ASSIGNED TASK »
All records are to be restated word for word, with pictures excluded.

RECORDS FOR THE EXERCISE »
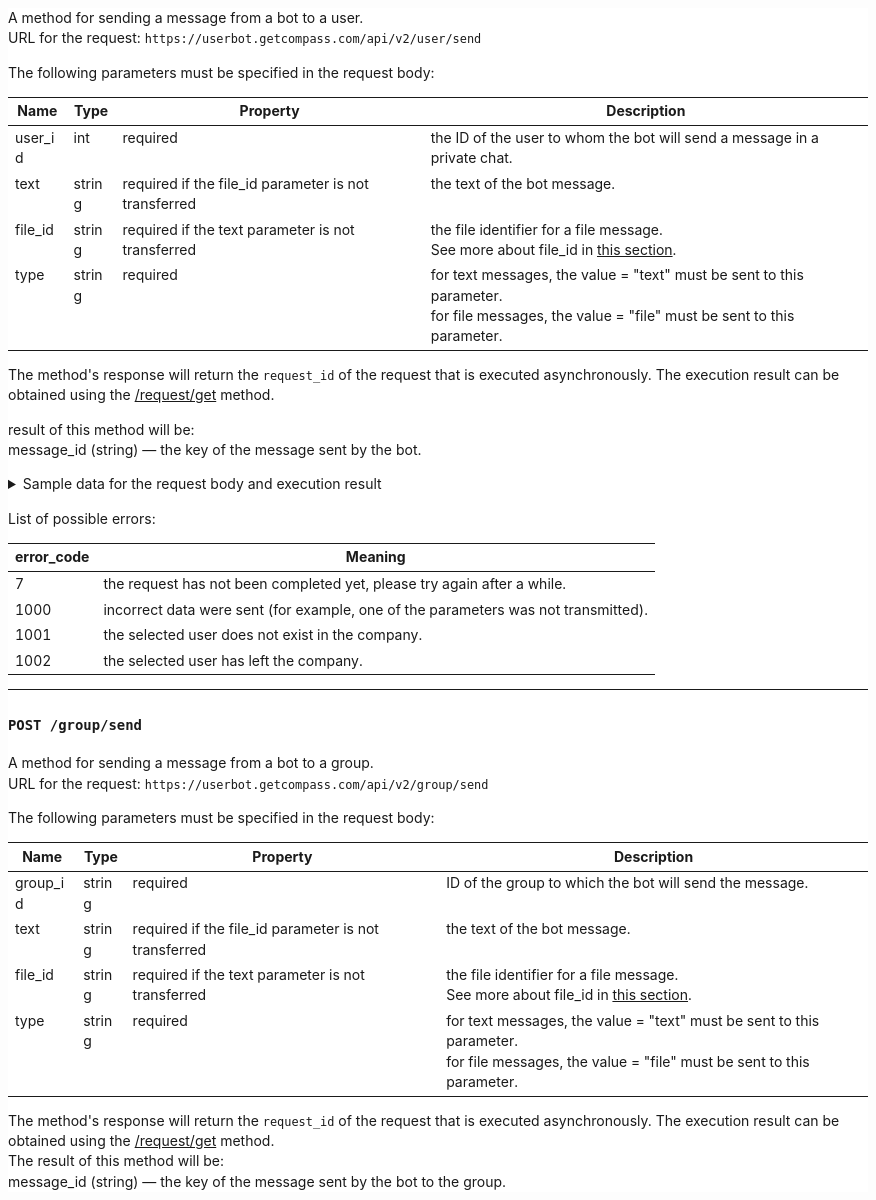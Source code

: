 A method for sending a message from a bot to a user.<br>
URL for the request: `https://userbot.getcompass.com/api/v2/user/send`

The following parameters must be specified in the request body:

| Name | Type | Property | Description |
| -------- | --- | --- | -------- |
| user_id | int | required | the ID of the user to whom the bot will send a message in a private chat. |
| text | string | required if the file_id parameter is not transferred | the text of the bot message. |
| file_id | string | required if the text parameter is not transferred | the file identifier for a file message.<br> See more about file_id in [this section](#post-filegeturl). |
| type | string | required | for text messages, the value = "text" must be sent to this parameter.<br>for file messages, the value = "file" must be sent to this parameter. |

The method's response will return the `request_id` of the request that is executed asynchronously. The execution result can be obtained using the [/request/get](#post-requestget) method.<br>

result of this method will be:<br>
message_id (string) — the key of the message sent by the bot.

<details><summary>Sample data for the request body and execution result</summary></details>

List of possible errors:

| error_code | Meaning |
| --- | --- |
| 7 | the request has not been completed yet, please try again after a while. |
| 1000 | incorrect data were sent (for example, one of the parameters was not transmitted). |
| 1001 | the selected user does not exist in the company. |
| 1002 | the selected user has left the company. |

---

### `POST /group/send`

A method for sending a message from a bot to a group.<br>
URL for the request: `https://userbot.getcompass.com/api/v2/group/send`

The following parameters must be specified in the request body:

| Name | Type | Property | Description |
| -------- | --- | --- | -------- |
| group_id | string | required | ID of the group to which the bot will send the message. |
| text | string | required if the file_id parameter is not transferred | the text of the bot message. |
| file_id | string | required if the text parameter is not transferred | the file identifier for a file message.<br> See more about file_id in [this section](#post-filegeturl). |
| type | string | required | for text messages, the value = "text" must be sent to this parameter.<br>for file messages, the value = "file" must be sent to this parameter. |

The method's response will return the `request_id` of the request that is executed asynchronously. The execution result can be obtained using the [/request/get](#post-requestget) method.<br>The
result of this method will be:<br>
message_id (string) — the key of the message sent by the bot to the group.
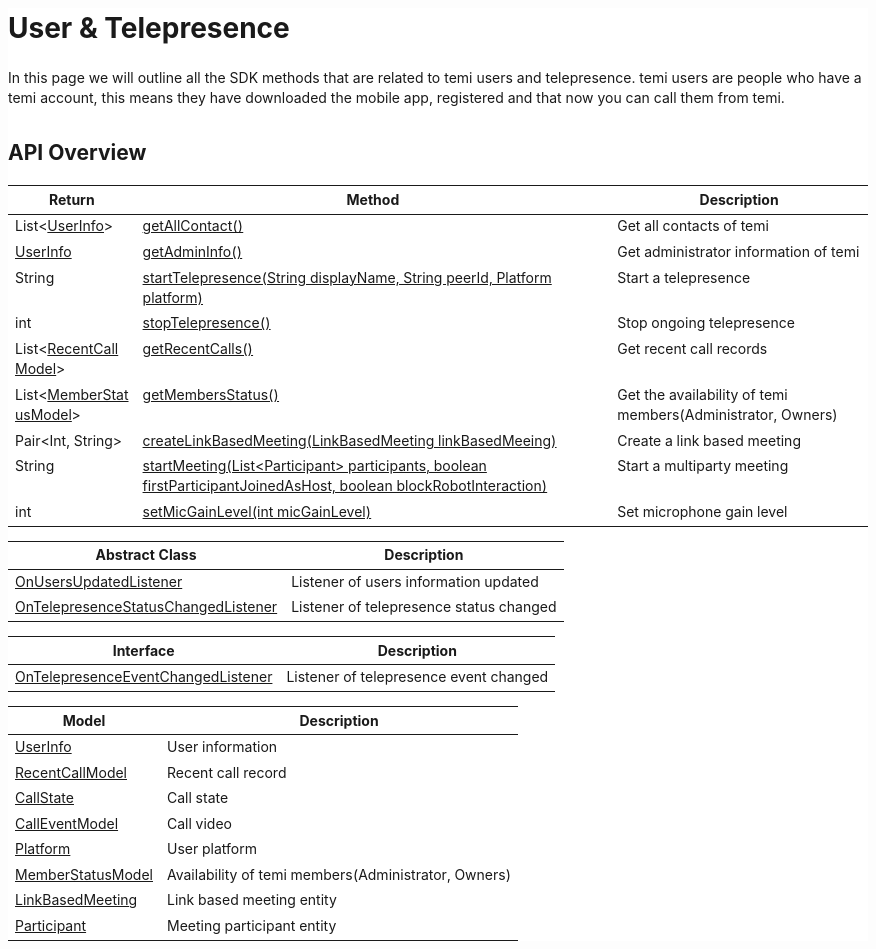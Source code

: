 # User & Telepresence

In this page we will outline all the SDK methods that are related to temi users and telepresence. temi users are people who have a temi account, this means they have downloaded the mobile app, registered and that now you can call them from temi.

## API Overview

| Return                                          | Method                                                                                                                               | Description                                                 |
|-------------------------------------------------|--------------------------------------------------------------------------------------------------------------------------------------|-------------------------------------------------------------|
| List\<[UserInfo](#userinfo)\>                   | [getAllContact()](#getallcontact)                                                                                                    | Get all contacts of temi                                    |
| [UserInfo](#userinfo)                           | [getAdminInfo()](#getadmininfo)                                                                                                      | Get administrator information of temi                       |
| String                                          | [startTelepresence(String displayName, String peerId, Platform platform)](#starttelepresence)                                        | Start a telepresence                                        |
| int                                             | [stopTelepresence()](#stoptelepresence)                                                                                              | Stop ongoing telepresence                                   |
| List\<[RecentCallModel](#recentcallmodel)\>     | [getRecentCalls()](#getrecentcalls)                                                                                                  | Get recent call records                                     |
| List\<[MemberStatusModel](#memberstatusmodel)\> | [getMembersStatus()](#getMembersStatus)                                                                                              | Get the availability of temi members(Administrator, Owners) |
| Pair\<Int, String\>                             | [createLinkBasedMeeting(LinkBasedMeeting linkBasedMeeing)](#createlinkbasedmeeting)                                                  | Create a link based meeting                                 |
| String                                          | [startMeeting(List\<Participant\> participants, boolean firstParticipantJoinedAsHost, boolean blockRobotInteraction)](#startmeeting) | Start a multiparty meeting                                  |
| int                                             | [setMicGainLevel(int micGainLevel)](#setMicGainLevel)                                                                                | Set microphone gain level                                   |

| Abstract Class                                                              | Description                             |
|-----------------------------------------------------------------------------|-----------------------------------------|
| [OnUsersUpdatedListener](#onusersupdatedlistener)                           | Listener of users information updated   |
| [OnTelepresenceStatusChangedListener](#ontelepresencestatuschangedlistener) | Listener of telepresence status changed |

| Interface                                                                 | Description                            |
|---------------------------------------------------------------------------|----------------------------------------|
| [OnTelepresenceEventChangedListener](#ontelepresenceeventchangedlistener) | Listener of telepresence event changed |

| Model                                   | Description                                         |
|-----------------------------------------|-----------------------------------------------------|
| [UserInfo](#userinfo)                   | User information                                    |
| [RecentCallModel](#recentcallmodel)     | Recent call record                                  |
| [CallState](#callState)                 | Call state                                          |
| [CallEventModel](#callEventModel)       | Call video                                          |
| [Platform](#platform)                   | User platform                                       |
| [MemberStatusModel](#memberstatusmodel) | Availability of temi members(Administrator, Owners) |
| [LinkBasedMeeting](#linkbasedmeeting)   | Link based meeting entity                           |
| [Participant](#participant)             | Meeting participant entity                          |
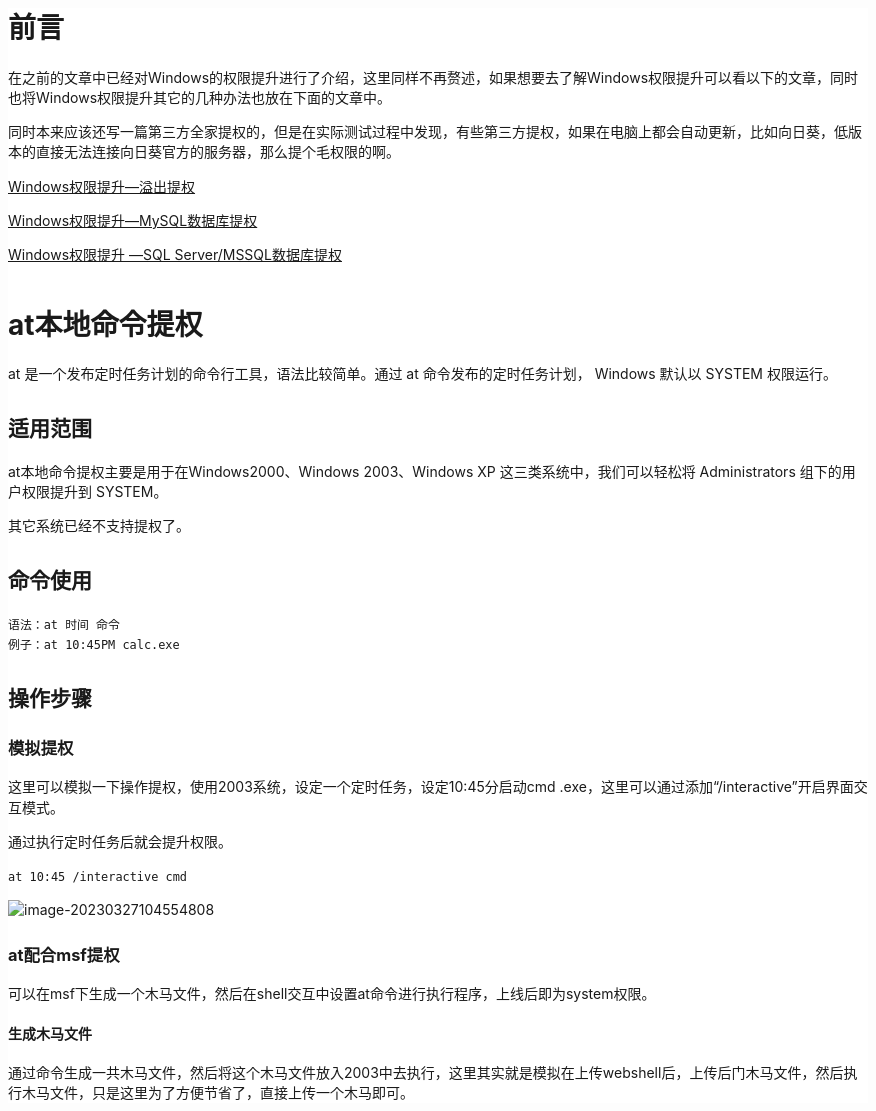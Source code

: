 # 前言

在之前的文章中已经对Windows的权限提升进行了介绍，这里同样不再赘述，如果想要去了解Windows权限提升可以看以下的文章，同时也将Windows权限提升其它的几种办法也放在下面的文章中。

同时本来应该还写一篇第三方全家提权的，但是在实际测试过程中发现，有些第三方提权，如果在电脑上都会自动更新，比如向日葵，低版本的直接无法连接向日葵官方的服务器，那么提个毛权限的啊。

[Windows权限提升—溢出提权](https://blog.csdn.net/weixin_44268918/article/details/129584043?spm=1001.2014.3001.5501)

[Windows权限提升—MySQL数据库提权](https://blog.csdn.net/weixin_44268918/article/details/129647576?spm=1001.2014.3001.5501)

[Windows权限提升 —SQL Server/MSSQL数据库提权](https://blog.csdn.net/weixin_44268918/article/details/129686810?spm=1001.2014.3001.5501)

# at本地命令提权

at 是一个发布定时任务计划的命令行工具，语法比较简单。通过 at 命令发布的定时任务计划， Windows 默认以 SYSTEM 权限运行。

## 适用范围

at本地命令提权主要是用于在Windows2000、Windows 2003、Windows XP 这三类系统中，我们可以轻松将 Administrators 组下的用户权限提升到 SYSTEM。

其它系统已经不支持提权了。

## 命令使用

```
语法：at 时间 命令
例子：at 10:45PM calc.exe
```

## 操作步骤

### 模拟提权

这里可以模拟一下操作提权，使用2003系统，设定一个定时任务，设定10:45分启动cmd .exe，这里可以通过添加“/interactive”开启界面交互模式。

通过执行定时任务后就会提升权限。

```
at 10:45 /interactive cmd
```

![image-20230327104554808](https://s2.loli.net/2023/03/27/AZBNVD4kTMr5KRq.png)

### at配合msf提权

可以在msf下生成一个木马文件，然后在shell交互中设置at命令进行执行程序，上线后即为system权限。

#### 生成木马文件

通过命令生成一共木马文件，然后将这个木马文件放入2003中去执行，这里其实就是模拟在上传webshell后，上传后门木马文件，然后执行木马文件，只是这里为了方便节省了，直接上传一个木马即可。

SOLVED PROBLEM »
Source code

: A method for sending a message from a bot to a user.<br>
URL for the request: `https://userbot.getcompass.com/api/v2/user/send`

The following parameters must be specified in the request body:

| Name | Type | Property | Description |
| -------- | --- | --- | -------- |
| user_id | int | required | the ID of the user to whom the bot will send a message in a private chat. |
| text | string | required if the file_id parameter is not transferred | the text of the bot message. |
| file_id | string | required if the text parameter is not transferred | the file identifier for a file message.<br> See more about file_id in [this section](#post-filegeturl). |
| type | string | required | for text messages, the value = "text" must be sent to this parameter.<br>for file messages, the value = "file" must be sent to this parameter. |

The method's response will return the `request_id` of the request that is executed asynchronously. The execution result can be obtained using the [/request/get](#post-requestget) method.<br>

result of this method will be:<br>
message_id (string) — the key of the message sent by the bot.

<details><summary>Sample data for the request body and execution result</summary></details>

List of possible errors:

| error_code | Meaning |
| --- | --- |
| 7 | the request has not been completed yet, please try again after a while. |
| 1000 | incorrect data were sent (for example, one of the parameters was not transmitted). |
| 1001 | the selected user does not exist in the company. |
| 1002 | the selected user has left the company. |

---

### `POST /group/send`

A method for sending a message from a bot to a group.<br>
URL for the request: `https://userbot.getcompass.com/api/v2/group/send`

The following parameters must be specified in the request body:

| Name | Type | Property | Description |
| -------- | --- | --- | -------- |
| group_id | string | required | ID of the group to which the bot will send the message. |
| text | string | required if the file_id parameter is not transferred | the text of the bot message. |
| file_id | string | required if the text parameter is not transferred | the file identifier for a file message.<br> See more about file_id in [this section](#post-filegeturl). |
| type | string | required | for text messages, the value = "text" must be sent to this parameter.<br>for file messages, the value = "file" must be sent to this parameter. |

The method's response will return the `request_id` of the request that is executed asynchronously. The execution result can be obtained using the [/request/get](#post-requestget) method.<br>The
result of this method will be:<br>
message_id (string) — the key of the message sent by the bot to the group.
Source code

: # User & Telepresence

In this page we will outline all the SDK methods that are related to temi users and telepresence. temi users are people who have a temi account, this means they have downloaded the mobile app, registered and that now you can call them from temi.

## API Overview

| Return                                          | Method                                                                                                                               | Description                                                 |
|-------------------------------------------------|--------------------------------------------------------------------------------------------------------------------------------------|-------------------------------------------------------------|
| List\<[UserInfo](#userinfo)\>                   | [getAllContact()](#getallcontact)                                                                                                    | Get all contacts of temi                                    |
| [UserInfo](#userinfo)                           | [getAdminInfo()](#getadmininfo)                                                                                                      | Get administrator information of temi                       |
| String                                          | [startTelepresence(String displayName, String peerId, Platform platform)](#starttelepresence)                                        | Start a telepresence                                        |
| int                                             | [stopTelepresence()](#stoptelepresence)                                                                                              | Stop ongoing telepresence                                   |
| List\<[RecentCallModel](#recentcallmodel)\>     | [getRecentCalls()](#getrecentcalls)                                                                                                  | Get recent call records                                     |
| List\<[MemberStatusModel](#memberstatusmodel)\> | [getMembersStatus()](#getMembersStatus)                                                                                              | Get the availability of temi members(Administrator, Owners) |
| Pair\<Int, String\>                             | [createLinkBasedMeeting(LinkBasedMeeting linkBasedMeeing)](#createlinkbasedmeeting)                                                  | Create a link based meeting                                 |
| String                                          | [startMeeting(List\<Participant\> participants, boolean firstParticipantJoinedAsHost, boolean blockRobotInteraction)](#startmeeting) | Start a multiparty meeting                                  |
| int                                             | [setMicGainLevel(int micGainLevel)](#setMicGainLevel)                                                                                | Set microphone gain level                                   |

| Abstract Class                                                              | Description                             |
|-----------------------------------------------------------------------------|-----------------------------------------|
| [OnUsersUpdatedListener](#onusersupdatedlistener)                           | Listener of users information updated   |
| [OnTelepresenceStatusChangedListener](#ontelepresencestatuschangedlistener) | Listener of telepresence status changed |

| Interface                                                                 | Description                            |
|---------------------------------------------------------------------------|----------------------------------------|
| [OnTelepresenceEventChangedListener](#ontelepresenceeventchangedlistener) | Listener of telepresence event changed |

| Model                                   | Description                                         |
|-----------------------------------------|-----------------------------------------------------|
| [UserInfo](#userinfo)                   | User information                                    |
| [RecentCallModel](#recentcallmodel)     | Recent call record                                  |
| [CallState](#callState)                 | Call state                                          |
| [CallEventModel](#callEventModel)       | Call video                                          |
| [Platform](#platform)                   | User platform                                       |
| [MemberStatusModel](#memberstatusmodel) | Availability of temi members(Administrator, Owners) |
| [LinkBasedMeeting](#linkbasedmeeting)   | Link based meeting entity                           |
| [Participant](#participant)             | Meeting participant entity                          |
Source code

: # 前言

在之前的文章中已经对Windows的权限提升进行了介绍，这里同样不再赘述，如果想要去了解Windows权限提升可以看以下的文章，同时也将Windows权限提升其它的几种办法也放在下面的文章中。

同时本来应该还写一篇第三方全家提权的，但是在实际测试过程中发现，有些第三方提权，如果在电脑上都会自动更新，比如向日葵，低版本的直接无法连接向日葵官方的服务器，那么提个毛权限的啊。

[Windows权限提升—溢出提权](https://blog.csdn.net/weixin_44268918/article/details/129584043?spm=1001.2014.3001.5501)

[Windows权限提升—MySQL数据库提权](https://blog.csdn.net/weixin_44268918/article/details/129647576?spm=1001.2014.3001.5501)

[Windows权限提升 —SQL Server/MSSQL数据库提权](https://blog.csdn.net/weixin_44268918/article/details/129686810?spm=1001.2014.3001.5501)

# at本地命令提权

at 是一个发布定时任务计划的命令行工具，语法比较简单。通过 at 命令发布的定时任务计划， Windows 默认以 SYSTEM 权限运行。

## 适用范围

at本地命令提权主要是用于在Windows2000、Windows 2003、Windows XP 这三类系统中，我们可以轻松将 Administrators 组下的用户权限提升到 SYSTEM。

其它系统已经不支持提权了。

## 命令使用

```
语法：at 时间 命令
例子：at 10:45PM calc.exe
```

## 操作步骤

### 模拟提权

这里可以模拟一下操作提权，使用2003系统，设定一个定时任务，设定10:45分启动cmd .exe，这里可以通过添加“/interactive”开启界面交互模式。

通过执行定时任务后就会提升权限。

```
at 10:45 /interactive cmd
```

![image-20230327104554808](https://s2.loli.net/2023/03/27/AZBNVD4kTMr5KRq.png)

### at配合msf提权

可以在msf下生成一个木马文件，然后在shell交互中设置at命令进行执行程序，上线后即为system权限。

#### 生成木马文件

通过命令生成一共木马文件，然后将这个木马文件放入2003中去执行，这里其实就是模拟在上传webshell后，上传后门木马文件，然后执行木马文件，只是这里为了方便节省了，直接上传一个木马即可。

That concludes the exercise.